> [About this task]: Transcribe exactly, and only, the lines that fall between the line containing "함수의 출력으로 반환됩니다." and the last line of the material, both ends included, omitting any pictures.

> [Data for review]:
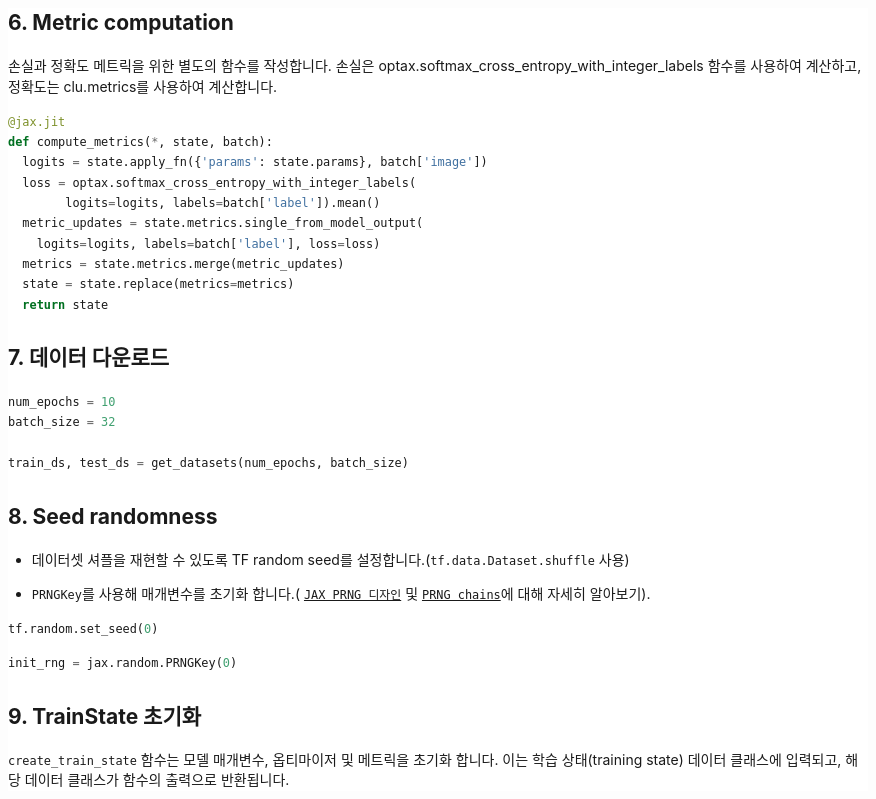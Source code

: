 ## 6. Metric computation

손실과 정확도 메트릭을 위한 별도의 함수를 작성합니다. 손실은 optax.softmax_cross_entropy_with_integer_labels 함수를 사용하여 계산하고, 정확도는 clu.metrics를 사용하여 계산합니다.


```python
@jax.jit
def compute_metrics(*, state, batch):
  logits = state.apply_fn({'params': state.params}, batch['image'])
  loss = optax.softmax_cross_entropy_with_integer_labels(
        logits=logits, labels=batch['label']).mean()
  metric_updates = state.metrics.single_from_model_output(
    logits=logits, labels=batch['label'], loss=loss)
  metrics = state.metrics.merge(metric_updates)
  state = state.replace(metrics=metrics)
  return state
```

## 7. 데이터 다운로드




```python
num_epochs = 10
batch_size = 32

train_ds, test_ds = get_datasets(num_epochs, batch_size)
```

## 8. Seed randomness

- 데이터셋 셔플을 재현할 수 있도록 TF random seed를 설정합니다.(`tf.data.Dataset.shuffle` 사용)

- `PRNGKey`를 사용해 매개변수를 초기화 합니다.( [`JAX PRNG 디자인`](https://jax.readthedocs.io/en/latest/jax-101/05-random-numbers.html) 및 [`PRNG chains`](https://flax.readthedocs.io/en/latest/philosophy.html#how-are-parameters-represented-and-how-do-we-handle-general-differentiable-algorithms-that-update-stateful-variables)에 대해 자세히 알아보기).


```python
tf.random.set_seed(0)
```


```python
init_rng = jax.random.PRNGKey(0)
```

## 9. TrainState 초기화


`create_train_state` 함수는 모델 매개변수, 옵티마이저 및 메트릭을 초기화 합니다. 이는 학습 상태(training state) 데이터 클래스에 입력되고, 해당 데이터 클래스가 함수의 출력으로 반환됩니다.

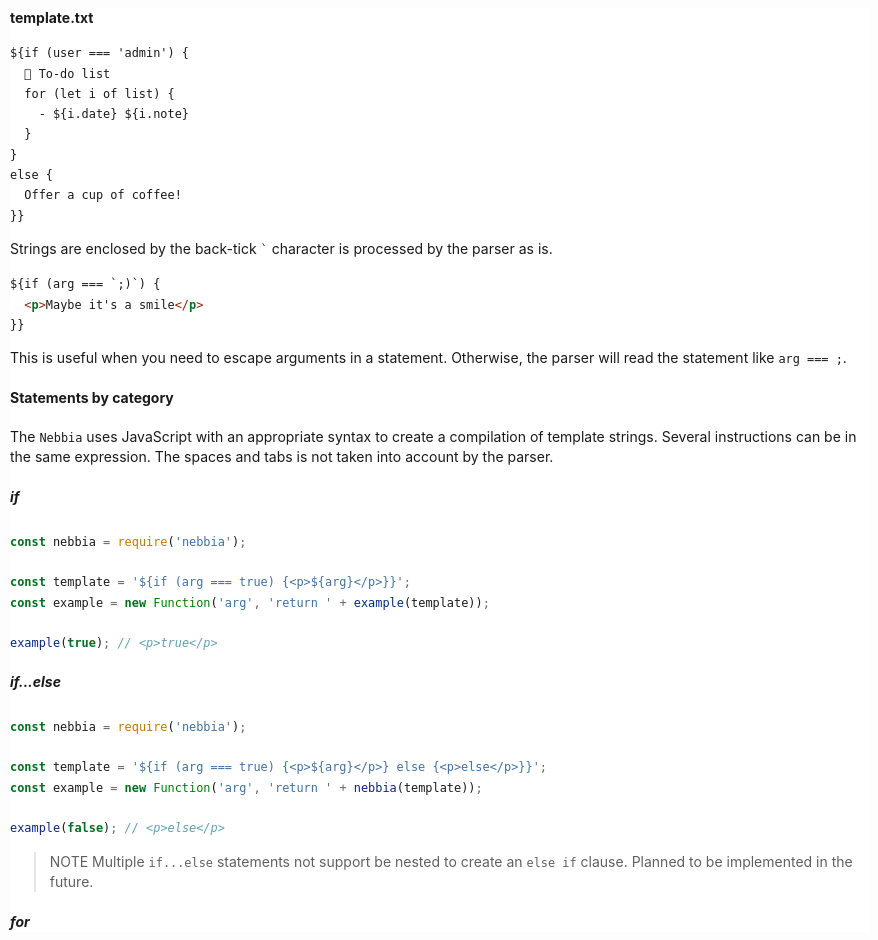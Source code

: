 **template.txt**

```txt
${if (user === 'admin') {
  📆 To-do list
  for (let i of list) {
    - ${i.date} ${i.note}
  }
}
else {
  Offer a cup of coffee!
}}
```

Strings are enclosed by the back-tick `` ` `` character is processed by the parser as is.

```html
${if (arg === `;)`) {
  <p>Maybe it's a smile</p>
}}
```

This is useful when you need to escape arguments in a statement. Otherwise, the parser will read the statement like `arg === ;`.

#### Statements by category

The `Nebbia` uses JavaScript with an appropriate syntax to create a compilation of template strings. Several instructions can be in the same expression. The spaces and tabs is not taken into account by the parser.

##### if

```js
const nebbia = require('nebbia');

const template = '${if (arg === true) {<p>${arg}</p>}}';
const example = new Function('arg', 'return ' + example(template));

example(true); // <p>true</p>
```

##### if...else

```js
const nebbia = require('nebbia');

const template = '${if (arg === true) {<p>${arg}</p>} else {<p>else</p>}}';
const example = new Function('arg', 'return ' + nebbia(template));

example(false); // <p>else</p>
```

> NOTE Multiple `if...else` statements not support be nested to create an `else if` clause.
> Planned to be implemented in the future.

##### for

> [Expected answer]:
`create_train_state` 함수는 모델 매개변수, 옵티마이저 및 메트릭을 초기화 합니다. 이는 학습 상태(training state) 데이터 클래스에 입력되고, 해당 데이터 클래스가 함수의 출력으로 반환됩니다.

Source code

: **template.txt**

```txt
${if (user === 'admin') {
  📆 To-do list
  for (let i of list) {
    - ${i.date} ${i.note}
  }
}
else {
  Offer a cup of coffee!
}}
```

Strings are enclosed by the back-tick `` ` `` character is processed by the parser as is.

```html
${if (arg === `;)`) {
  <p>Maybe it's a smile</p>
}}
```

This is useful when you need to escape arguments in a statement. Otherwise, the parser will read the statement like `arg === ;`.

#### Statements by category

The `Nebbia` uses JavaScript with an appropriate syntax to create a compilation of template strings. Several instructions can be in the same expression. The spaces and tabs is not taken into account by the parser.

##### if

```js
const nebbia = require('nebbia');

const template = '${if (arg === true) {<p>${arg}</p>}}';
const example = new Function('arg', 'return ' + example(template));

example(true); // <p>true</p>
```

##### if...else

```js
const nebbia = require('nebbia');

const template = '${if (arg === true) {<p>${arg}</p>} else {<p>else</p>}}';
const example = new Function('arg', 'return ' + nebbia(template));

example(false); // <p>else</p>
```

> NOTE Multiple `if...else` statements not support be nested to create an `else if` clause.
> Planned to be implemented in the future.

##### for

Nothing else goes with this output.